The court had two dissenting opinions on the case, one by Justice Stephen Breyer and one by Justice John Paul Stevens. Do they give any indication of what might happen in future gun-control cases?

They're sort of complementary. The Stevens dissent is the general one. On historical grounds, it basically disagrees with the majority on whether the right to bear arms is collective or individual. Stevens' opinion says that history shows that the only real meaning of the right to bear arms was a kind of states' rights power to organize militias, not an individual right.

The Breyer dissent takes the majority to task on the level of scrutiny. Breyer is telling the majority, "You can't just declare a general individual right to bear arms, and then say that this statute falls."

Since the majority doesn't say that the right to bear arms is absolute, Breyer is saying to them, "You have to tell us by what criteria we determine when a gun ban is reasonable or not. You don't tell us that, and you never really examine this particular statute in any detail to see if it's reasonable or not."

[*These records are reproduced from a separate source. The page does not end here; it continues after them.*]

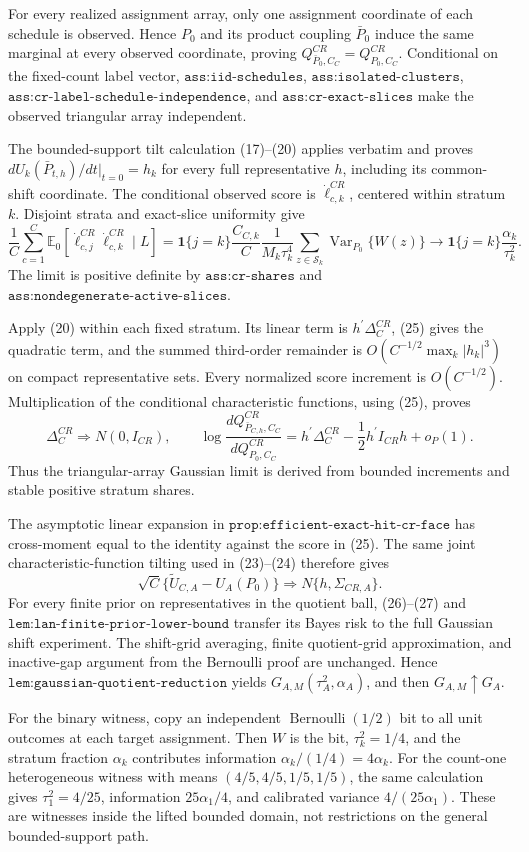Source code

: For every realized assignment array, only one assignment coordinate of each schedule is observed.  Hence \(P_0\) and its product coupling \(\bar P_0\) induce the same marginal at every observed coordinate, proving \(Q^{CR}_{\bar P_0,C_C}=Q^{CR}_{P_0,C_C}\).  Conditional on the fixed-count label vector, \(\texttt{ass:iid-schedules}\), \(\texttt{ass:isolated-clusters}\), \(\texttt{ass:cr-label-schedule-independence}\), and \(\texttt{ass:cr-exact-slices}\) make the observed triangular array independent.

The bounded-support tilt calculation (17)--(20) applies verbatim and proves \(dU_k(\bar P_{t,h})/dt|_{t=0}=h_k\) for every full representative \(h\), including its common-shift coordinate.  The conditional observed score is \(\dot\ell_{c,k}^{CR}\), centered within stratum \(k\).  Disjoint strata and exact-slice uniformity give
\[
\frac1C\sum_{c=1}^C
\mathbb E_0[\dot\ell_{c,j}^{CR}\dot\ell_{c,k}^{CR}\mid L]
=\mathbf1\{j=k\}\frac{C_{C,k}}C
 \frac1{M_k\tau_k^4}\sum_{z\in\mathcal S_k}
 \operatorname{Var}_{P_0}\{W(z)\}
\longrightarrow\mathbf1\{j=k\}\frac{\alpha_k}{\tau_k^2}. \tag{25}
\]
The limit is positive definite by \(\texttt{ass:cr-shares}\) and \(\texttt{ass:nondegenerate-active-slices}\).

Apply (20) within each fixed stratum.  Its linear term is \(h^{\prime}\Delta_C^{CR}\), (25) gives the quadratic term, and the summed third-order remainder is \(O(C^{-1/2}\max_k|h_k|^3)\) on compact representative sets.  Every normalized score increment is \(O(C^{-1/2})\).  Multiplication of the conditional characteristic functions, using (25), proves
\[
\Delta_C^{CR}\Rightarrow N(0,I_{CR}),\qquad
\log\frac{dQ^{CR}_{\bar P_{C,h},C_C}}{dQ^{CR}_{P_0,C_C}}
=h^{\prime}\Delta_C^{CR}-\frac12h^{\prime}I_{CR}h+o_P(1). \tag{26}
\]
Thus the triangular-array Gaussian limit is derived from bounded increments and stable positive stratum shares.

The asymptotic linear expansion in \(\texttt{prop:efficient-exact-hit-cr-face}\) has cross-moment equal to the identity against the score in (25).  The same joint characteristic-function tilting used in (23)--(24) therefore gives
\[
\sqrt C\{\widetilde U_{C,A}-U_A(P_0)\}
\Rightarrow N\{h,\Sigma_{CR,A}\}. \tag{27}
\]
For every finite prior on representatives in the quotient ball, (26)--(27) and \(\texttt{lem:lan-finite-prior-lower-bound}\) transfer its Bayes risk to the full Gaussian shift experiment.  The shift-grid averaging, finite quotient-grid approximation, and inactive-gap argument from the Bernoulli proof are unchanged.  Hence \(\texttt{lem:gaussian-quotient-reduction}\) yields \(G_{A,M}(\tau_A^2,\alpha_A)\), and then \(G_{A,M}\uparrow G_A\).

For the binary witness, copy an independent \(\operatorname{Bernoulli}(1/2)\) bit to all unit outcomes at each target assignment.  Then \(W\) is the bit, \(\tau_k^2=1/4\), and the stratum fraction \(\alpha_k\) contributes information \(\alpha_k/(1/4)=4\alpha_k\).  For the count-one heterogeneous witness with means \((4/5,4/5,1/5,1/5)\), the same calculation gives \(\tau_1^2=4/25\), information \(25\alpha_1/4\), and calibrated variance \(4/(25\alpha_1)\).  These are witnesses inside the lifted bounded domain, not restrictions on the general bounded-support path.
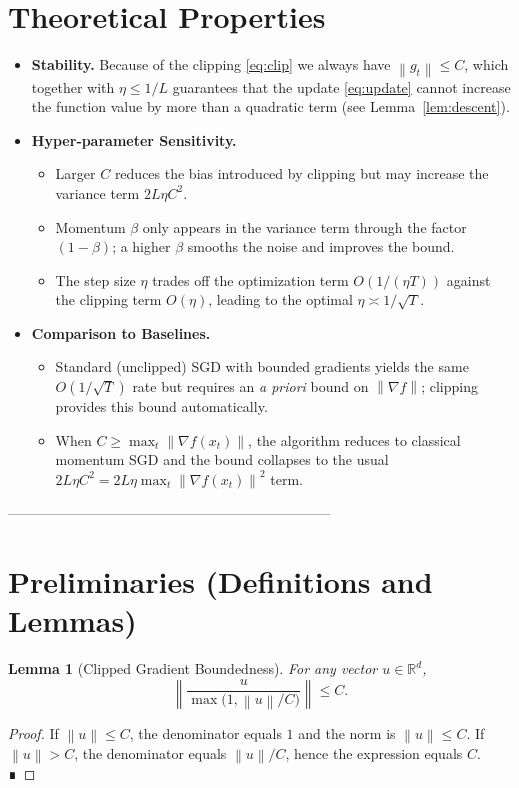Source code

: \documentclass{article}
\newtheorem{lemma}{Lemma}
\newcommand{\R}{\mathbb{R}}
\newcommand{\norm}[1]{\left\lVert#1\right\rVert}
\begin{document}
\section*{Theoretical Properties}
\begin{itemize}
\item \textbf{Stability.} Because of the clipping \eqref{eq:clip} we always have $\norm{g_{t}}\le C$, which together with $\eta\le 1/L$ guarantees that the update \eqref{eq:update} cannot increase the function value by more than a quadratic term (see Lemma~\ref{lem:descent}).
\item \textbf{Hyper‑parameter Sensitivity.}
    \begin{itemize}
        \item Larger $C$ reduces the bias introduced by clipping but may increase the variance term $2L\eta C^{2}$.
        \item Momentum $\beta$ only appears in the variance term through the factor $(1-\beta)$; a higher $\beta$ smooths the noise and improves the bound.
        \item The step size $\eta$ trades off the optimization term $O(1/(\eta T))$ against the clipping term $O(\eta)$, leading to the optimal $\eta\asymp 1/\sqrt{T}$.
    \end{itemize}
\item \textbf{Comparison to Baselines.}
    \begin{itemize}
        \item Standard (unclipped) SGD with bounded gradients yields the same $O(1/\sqrt{T})$ rate but requires an \emph{a priori} bound on $\norm{\nabla f}$; clipping provides this bound automatically.
        \item When $C\ge \max_{t}\norm{\nabla f(x_{t})}$, the algorithm reduces to classical momentum SGD and the bound collapses to the usual $2L\eta C^{2}=2L\eta\max_{t}\norm{\nabla f(x_{t})}^{2}$ term.
    \end{itemize}
\end{itemize}

---------------------------------------------------------------------

\section*{Preliminaries (Definitions and Lemmas)}
\begin{lemma}[Clipped Gradient Boundedness]\label{lem:clipbound}
For any vector $u\in\R^{d}$,
\[
\norm{\frac{u}{\max\!\bigl(1,\norm{u}/C\bigr)}}\le C .
\]
\end{lemma}
\begin{proof}
If $\norm{u}\le C$, the denominator equals $1$ and the norm is $\norm{u}\le C$.  
If $\norm{u}>C$, the denominator equals $\norm{u}/C$, hence the expression equals $C$. ∎
\end{proof}
\end{document}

So, Breyer is prompting a wider review of U.S. gun law?

Right, this is sort of a suggestion for future cases. He says the proper way to look at this is by an "interest-balancing" test.

If a jurisdiction can offer the courts an important and convincing enough policy reason for a certain gun restriction —particularly if, as in D.C., there may be an unusual exigency about violent crime, the courts might be obliged to uphold the law, in light of those special, local interests.

But he complains that the court was in such a rush to make its general declaration that it didn't take the district's specific arguments about the need for this particular gun ban seriously enough.

So, even though it's a dissent, it may be a clear signal to future courts about how to interpret the majority.

Would that also give other jurisdictions a signpost, a hint of how to write their own gun bans?

It might. But at the same time, the Scalia majority says it doesn't really like Breyer's standard, this "interest-balancing" thing. It thinks that that's too vague.

But I don't think you can really tell from the majority opinion what standard will be applied down the road, to more typical gun laws. I think the most important thing to note is the extreme nature of the D.C. gun statute.

And courts are going to have to not only decide how different other statutes are from this one; they're also going to have to evolve some criteria for evaluating those differences. And we just don't know yet.

The District of Columbia is not the only place trying to restrict handguns. What do you see happening in other cities and states?

Clearly, various plaintiffs and groups are now going to challenge lots of gun laws around the country. At the same time, lots of jurisdictions are going to defend their gun laws by laying out arguments about the special need that would support a particular ban in a particular place.

Washington's law was an absolute ban on handguns. I'm unaware of anything that extreme. It's the combination of, "you can't own a handgun at all," and for other, larger, guns, "you have to have them unloaded and trigger-locked, except in places of business."

There's a little uncertainty, though. The court left open the possibility that the trigger lock and unloading rule might be acceptable as a general matter, if exceptions were made where there was an argument for self-defense — for instance, someone who has been threatened, or who lives in a neighborhood where there have been violent break-ins.

The law could possibly be interpreted as having an exception to the trigger lock and unloading rule for those circumstances. The statute wasn't interpreted that way; it was treated as if there was no exception possible. So we don't know if a law with those restrictions that also allowed for certain exceptions for self-defense might be permissible.

What about the states that already have laws in place?


I think gun laws that are only slightly less restrictive than D.C.'s may be in trouble.

Technically speaking, all this can say is that this particular law is unconstitutional. And any law lacking any of the important draconian features of the D.C. law could conceivably be legitimate. But we just don't know yet.

— From a conversation that was condensed and edited.